VORSICHT. Die Bibel anzuzweifeln ist u.U. rechtsradikal
Rechtes Gedankengut beschreibt das Alte Testament als eine Lüge und kritisiert somit die jüdische Glaubensgemeinde. Die Rechten unterstellen dem Judentum eine absichtliche Geschichtsfälschung zur besseren Unterjochung der Menschheit. Da man Glauben nicht beweisen kann, übt diese Idee natürlich auf den einen oder anderen Geist eine gewisse Anziehung aus.
Das kann man zum Beispiel in Büchern aus der Vor-Hitler-Zeit, also von 1925 ganz offen nachlesen. Zum Beispiel dem Spiegel Bestseller von Hermann Wieland, welcher ja im Internet frei verfügbar ist und dem heutigen geschichtlich Unwissenden (wie mir)m ein besseres Verständnis für die Voraussetzungen der Machtergreifung liefert. Hätte es Amazon nicht als Spiegel Bestseller empfohlen, hätte ich es gar nicht bemerkt. Bei YT gibt es das ganze auch als Hörbuch. Ich rate absolut keinem, sich dieses Gedankengut anzutun. Warum das Buch bei Amazon auftaucht ist mir vollkommen schleierhaft.

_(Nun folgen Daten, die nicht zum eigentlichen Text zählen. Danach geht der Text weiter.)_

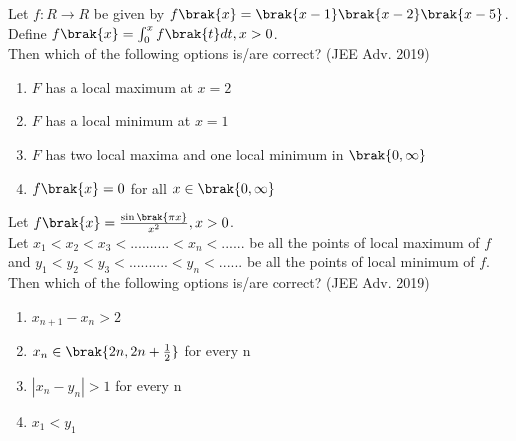     \item{
        
            Let $f: R\rightarrow R$ be given by $f\brak{x} = \brak{x-1}\brak{x-2}\brak{x-5}$.\\[6pt] 
            Define $f\brak{x} = \int_0^x f\brak{t}dt, x>0$.\\[3pt]
            Then which of the following options is/are correct?
             \hfill
                {(JEE Adv. 2019)}
            
            \begin{enumerate}
                \item $F$ has a local maximum at $x=2$
                \item $F$ has a local minimum at $x=1$
                \item $F$ has two local maxima and one local minimum in $\brak{0,\infty}$
                \item $f\brak{x} = 0$ for all $x \in \brak{0,\infty}$
            \end{enumerate}
        
        }
        
    \item{
        
            Let $f\brak{x} = \frac{\sin\brak{\pi x}}{x^2}, x>0$.\\[3pt]
            Let $x_1 < x_2 < x_3 < .......... <x_n <......$ be all the points of local maximum of $f$ and $y_1 < y_2 < y_3 < .......... <y_n <......$ be all the points of local minimum of $f$.\\
            Then which of the following options is/are correct?
             \hfill
                {(JEE Adv. 2019)}
            
            \begin{multicols}{2}
                \begin{enumerate}
                    \item $x_{n+1} - x_{n} > 2$ 
                    \item $x_{n} \in \brak{2n, 2n+\frac{1}{2}}$ for every n
                    \item $|x_{n} - y_{n}|> 1 $ for every n
                    \item $x_{1} < y_{1}$
                \end{enumerate}
            \end{multicols}
        
        }


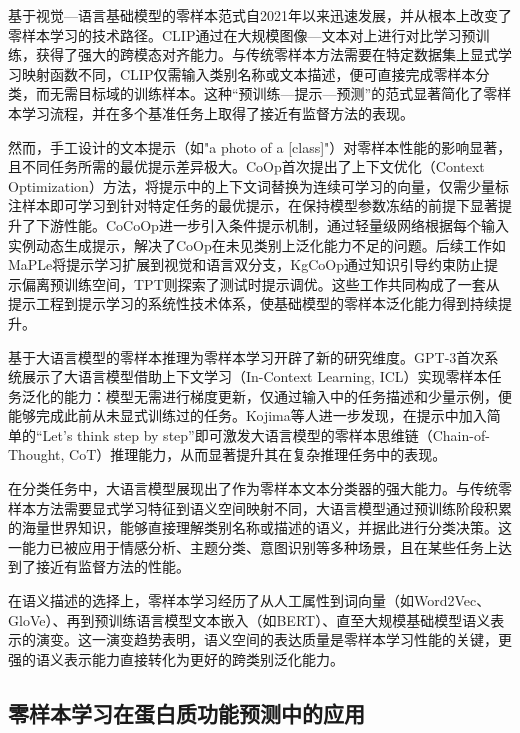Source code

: 基于视觉—语言基础模型的零样本范式自2021年以来迅速发展，并从根本上改变了零样本学习的技术路径。CLIP\cite{radford2021learning}通过在大规模图像—文本对上进行对比学习预训练，获得了强大的跨模态对齐能力。与传统零样本方法需要在特定数据集上显式学习映射函数不同，CLIP仅需输入类别名称或文本描述，便可直接完成零样本分类，而无需目标域的训练样本。这种“预训练—提示—预测”的范式显著简化了零样本学习流程，并在多个基准任务上取得了接近有监督方法的表现。

然而，手工设计的文本提示（如"a photo of a [class]"）对零样本性能的影响显著，且不同任务所需的最优提示差异极大。CoOp\cite{zhou2022learning}首次提出了上下文优化（Context Optimization）方法，将提示中的上下文词替换为连续可学习的向量，仅需少量标注样本即可学习到针对特定任务的最优提示，在保持模型参数冻结的前提下显著提升了下游性能。CoCoOp\cite{zhou2022conditional}进一步引入条件提示机制，通过轻量级网络根据每个输入实例动态生成提示，解决了CoOp在未见类别上泛化能力不足的问题。后续工作如MaPLe\cite{khattak2023maple}将提示学习扩展到视觉和语言双分支，KgCoOp\cite{yao2023kgcoop}通过知识引导约束防止提示偏离预训练空间，TPT\cite{shu2022test}则探索了测试时提示调优。这些工作共同构成了一套从提示工程到提示学习的系统性技术体系，使基础模型的零样本泛化能力得到持续提升。

基于大语言模型的零样本推理为零样本学习开辟了新的研究维度。GPT-3\cite{brown2020language}首次系统展示了大语言模型借助上下文学习（In-Context Learning, ICL）实现零样本任务泛化的能力：模型无需进行梯度更新，仅通过输入中的任务描述和少量示例，便能够完成此前从未显式训练过的任务。Kojima等人\cite{kojima2022large}进一步发现，在提示中加入简单的“Let's think step by step”即可激发大语言模型的零样本思维链（Chain-of-Thought, CoT）推理能力，从而显著提升其在复杂推理任务中的表现。

在分类任务中，大语言模型展现出了作为零样本文本分类器的强大能力\cite{sun2023text}。与传统零样本方法需要显式学习特征到语义空间映射不同，大语言模型通过预训练阶段积累的海量世界知识，能够直接理解类别名称或描述的语义，并据此进行分类决策。这一能力已被应用于情感分析、主题分类、意图识别等多种场景，且在某些任务上达到了接近有监督方法的性能。

在语义描述的选择上，零样本学习经历了从人工属性到词向量（如Word2Vec\cite{mikolov2013efficient}、GloVe\cite{pennington2014glove}）、再到预训练语言模型文本嵌入（如BERT\cite{devlin2019bert}）、直至大规模基础模型语义表示的演变。这一演变趋势表明，语义空间的表达质量是零样本学习性能的关键，更强的语义表示能力直接转化为更好的跨类别泛化能力。

\subsection{零样本学习在蛋白质功能预测中的应用}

1925 war von Hitler übrigens noch relativ wenig zu sehen. Mein Kampf wurde laut Wikipedia ebenfalls 1925 herausgegeben. Will man den Kontext der damaligen Zeit vielleicht etwas besser verstehen, so muss man leider auf solche Literatur zurückgreifen.
Zurück zur Bibel.
Vergleicht man beispielsweise die Geschichte der Menschheit und der Geschichte Sumeriens mit der Bibel so stellt man fest, dass die Geschichte Noahs und der Arche ihrem Ursprung in der Geschichte der Sumerer hat. Die verlogene Kunst der Nazi Propaganda war es dann, die Menschen von der Wahrhaftigkeit der angeblichen Lüge ,zu überzeugen. Zumindest aber konnten sie so Zweifel wecken, also durchaus sehr geschickt gemacht.
Daher rate ich dringend von einer Bibelkritik ab. Denn zum einen müsste man sich dann damit ausführlicher beschäftigen und zum anderen reiht man sich in die Menge der Zweifler ein, die man dadurch unterstützt.
Für jeden wackeren Sozialisten ist die Lektüre bibelkritscher Texte natürlich Pflicht, denn man muss den Klassenfeind ja erkennen können.